A group of INRiM scientists, in collaboration with Oxford University, establishes the compatibility between quantum mechanics’ time-reversal symmetric laws and irreversibility. The study was published in the American Physical Society’s Physical Review Letters.
The topic of irreversibility has been handled in different ways, ranging from statistical mechanics methods to data-theoretic explanations of logically irreversible tasks, in addition to classical and quantum thermodynamics second laws. However, there has always been a concern at the microscopic scale between the irreversible phenomena modelization and the time-reversible quantum laws.

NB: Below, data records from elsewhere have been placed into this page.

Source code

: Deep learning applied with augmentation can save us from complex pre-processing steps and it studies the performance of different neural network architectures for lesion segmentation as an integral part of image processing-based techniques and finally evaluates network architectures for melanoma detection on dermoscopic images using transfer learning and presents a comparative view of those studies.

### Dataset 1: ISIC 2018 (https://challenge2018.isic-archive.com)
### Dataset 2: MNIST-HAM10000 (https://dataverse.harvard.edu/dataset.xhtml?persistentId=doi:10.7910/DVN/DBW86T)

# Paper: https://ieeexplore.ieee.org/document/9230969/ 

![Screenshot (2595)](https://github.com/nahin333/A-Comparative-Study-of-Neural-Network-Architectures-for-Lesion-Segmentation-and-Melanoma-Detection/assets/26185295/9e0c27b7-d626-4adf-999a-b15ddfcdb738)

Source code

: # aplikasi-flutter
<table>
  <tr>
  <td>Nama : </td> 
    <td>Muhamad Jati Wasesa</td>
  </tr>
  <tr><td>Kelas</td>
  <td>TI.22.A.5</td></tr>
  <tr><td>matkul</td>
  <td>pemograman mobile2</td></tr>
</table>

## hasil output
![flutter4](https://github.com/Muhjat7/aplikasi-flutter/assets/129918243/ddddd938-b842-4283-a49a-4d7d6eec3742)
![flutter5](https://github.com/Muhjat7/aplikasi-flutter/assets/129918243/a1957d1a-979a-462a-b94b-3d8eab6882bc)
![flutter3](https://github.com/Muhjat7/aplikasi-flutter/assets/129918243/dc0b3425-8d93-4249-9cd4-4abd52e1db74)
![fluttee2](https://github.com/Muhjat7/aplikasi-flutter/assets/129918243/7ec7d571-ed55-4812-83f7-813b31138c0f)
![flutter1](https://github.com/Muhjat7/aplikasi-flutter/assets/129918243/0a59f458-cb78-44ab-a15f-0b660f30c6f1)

According to this study, irreversibility has been put forth as the fact that a transformation T could be recognized subjectively well by a cyclic machine; however, the same is not possible for T~ (inverse of T). A perfect example of the irreversibility is specified by Joule’s experiment: a volume of water can only be mechanically heated, but cannot be cooled down.
The idea of a cyclic machine going through a transformation was generalized to a constructor by von Neumann. According to the generalization, a system is capable of performing a specific task on another system while remaining capable of repeating the method.
Thus, a transformation can exist only if there is a constructor capable of realizing it. In this research, the irreversibility, according to Joule’s experiment’s generalization, is called constructor-based irreversibility.
To reveal the compatibility between this recently characterized irreversibility and the time-reversal-symmetric laws of quantum mechanics, the team studied a qubit-based toy model centered on the quantum homogenizer, which is a machine that is composed of a set of N qubits — each prepared identically in a particular state.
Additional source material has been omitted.